Work instruction → A verbatim copy of the lines starting at the one with "painting as a whole.</p>" and ending at the last line below is required; include nothing else.

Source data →
• • •

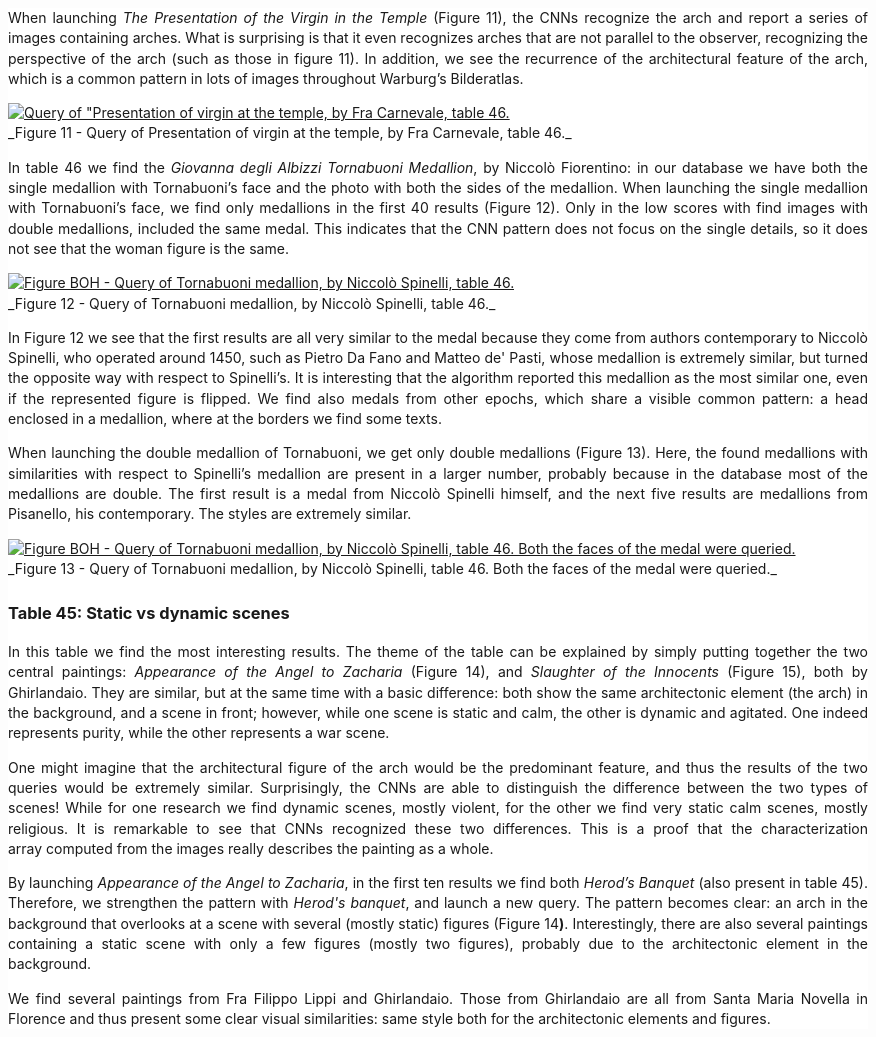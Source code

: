 <p style="text-align: justify;">When launching <em>The Presentation of the Virgin in the Temple</em> (Figure 11), the CNNs recognize the arch and report a series of images containing arches. What is surprising is that it even recognizes arches that are not parallel to the observer, recognizing the perspective of the arch (such as those in figure 11). In addition, we see the recurrence of the architectural feature of the arch, which is a common pattern in lots of images throughout Warburg’s Bilderatlas.</p>
<a href="http://veniceatlas.epfl.ch/wp-content/uploads/2016/05/Arches.png"><img class=" wp-image-6112" src="http://veniceatlas.epfl.ch/wp-content/uploads/2016/05/Arches-300x145.png" alt="Query of &quot;Presentation of virgin at the temple, by Fra Carnevale, table 46." width="654" height="316" /></a> <br />_Figure 11 - Query of Presentation of virgin at the temple, by Fra Carnevale, table 46._
<p style="text-align: justify;">In table 46 we find the <em>Giovanna degli Albizzi Tornabuoni Medallion</em>, by Niccolò Fiorentino: in our database we have both the single medallion with Tornabuoni’s face and the photo with both the sides of the medallion. When launching the single medallion with Tornabuoni’s face, we find only medallions in the first 40 results (Figure 12). Only in the low scores with find images with double medallions, included the same medal. This indicates that the CNN pattern does not focus on the single details, so it does not see that the woman figure is the same.</p>
<a href="http://veniceatlas.epfl.ch/wp-content/uploads/2016/05/Single-medallion-1.png"><img class=" wp-image-6133" src="http://veniceatlas.epfl.ch/wp-content/uploads/2016/05/Single-medallion-1-262x300.png" alt="Figure BOH - Query of Tornabuoni medallion, by Niccolò Spinelli, table 46." width="674" height="772" /></a> <br />_Figure 12 - Query of Tornabuoni medallion, by Niccolò Spinelli, table 46._
<p style="text-align: justify;">In Figure 12 we see that the first results are all very similar to the medal because they come from authors contemporary to Niccolò Spinelli, who operated around 1450, such as Pietro Da Fano and Matteo de' Pasti, whose medallion is extremely similar, but turned the opposite way with respect to Spinelli’s. It is interesting that the algorithm reported this medallion as the most similar one, even if the represented figure is flipped. We find also medals from other epochs, which share a visible common pattern: a head enclosed in a medallion, where at the borders we find some texts.</p>
<p style="text-align: justify;">When launching the double medallion of Tornabuoni, we get only double medallions (Figure 13). Here, the found medallions with similarities with respect to Spinelli’s medallion are present in a larger number, probably because in the database most of the medallions are double. The first result is a medal from Niccolò Spinelli himself, and the next five results are medallions from Pisanello, his contemporary. The styles are extremely similar.</p>
<a href="http://veniceatlas.epfl.ch/wp-content/uploads/2016/05/Double-medallion.png"><img class=" wp-image-6115" src="http://veniceatlas.epfl.ch/wp-content/uploads/2016/05/Double-medallion-300x270.png" alt="Figure BOH - Query of Tornabuoni medallion, by Niccolò Spinelli, table 46. Both the faces of the medal were queried." width="668" height="601" /></a> <br />_Figure 13 - Query of Tornabuoni medallion, by Niccolò Spinelli, table 46. Both the faces of the medal were queried._
<h3 style="text-align: justify;"><strong>Table 45: Static vs dynamic scenes</strong></h3>
<p style="text-align: justify;">In this table we find the most interesting results. The theme of the table can be explained by simply putting together the two central paintings: <em>Appearance of the Angel to Zacharia</em> (Figure 14), and <em>Slaughter of the Innocents</em> (Figure 15), both by Ghirlandaio. They are similar, but at the same time with a basic difference: both show the same architectonic element (the arch) in the background, and a scene in front; however, while one scene is static and calm, the other is dynamic and agitated. One indeed represents purity, while the other represents a war scene.</p>
<p style="text-align: justify;">One might imagine that the architectural figure of the arch would be the predominant feature, and thus the results of the two queries would be extremely similar. Surprisingly, the CNNs are able to distinguish the difference between the two types of scenes! While for one research we find dynamic scenes, mostly violent, for the other we find very static calm scenes, mostly religious. It is remarkable to see that CNNs recognized these two differences. This is a proof that the characterization array computed from the images really describes the painting as a whole.</p>
<p style="text-align: justify;">By launching<em> Appearance of the Angel to Zacharia</em>, in the first ten results we find both <em>Herod’s Banquet</em> (also present in table 45). Therefore, we strengthen the pattern with <em>Herod's banquet</em>, and launch a new query. The pattern becomes clear: an arch in the background that overlooks at a scene with several (mostly static) figures (Figure 14<strong>)</strong>. Interestingly, there are also several paintings containing a static scene with only a few figures (mostly two figures), probably due to the architectonic element in the background.</p>
<p style="text-align: justify;">We find several paintings from Fra Filippo Lippi and Ghirlandaio. Those from Ghirlandaio are all from Santa Maria Novella in Florence and thus present some clear visual similarities: same style both for the architectonic elements and figures.</p>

• • •

Response below →
<p style="text-align: justify;">One might imagine that the architectural figure of the arch would be the predominant feature, and thus the results of the two queries would be extremely similar. Surprisingly, the CNNs are able to distinguish the difference between the two types of scenes! While for one research we find dynamic scenes, mostly violent, for the other we find very static calm scenes, mostly religious. It is remarkable to see that CNNs recognized these two differences. This is a proof that the characterization array computed from the images really describes the painting as a whole.</p>
<p style="text-align: justify;">By launching<em> Appearance of the Angel to Zacharia</em>, in the first ten results we find both <em>Herod’s Banquet</em> (also present in table 45). Therefore, we strengthen the pattern with <em>Herod's banquet</em>, and launch a new query. The pattern becomes clear: an arch in the background that overlooks at a scene with several (mostly static) figures (Figure 14<strong>)</strong>. Interestingly, there are also several paintings containing a static scene with only a few figures (mostly two figures), probably due to the architectonic element in the background.</p>
<p style="text-align: justify;">We find several paintings from Fra Filippo Lippi and Ghirlandaio. Those from Ghirlandaio are all from Santa Maria Novella in Florence and thus present some clear visual similarities: same style both for the architectonic elements and figures.</p>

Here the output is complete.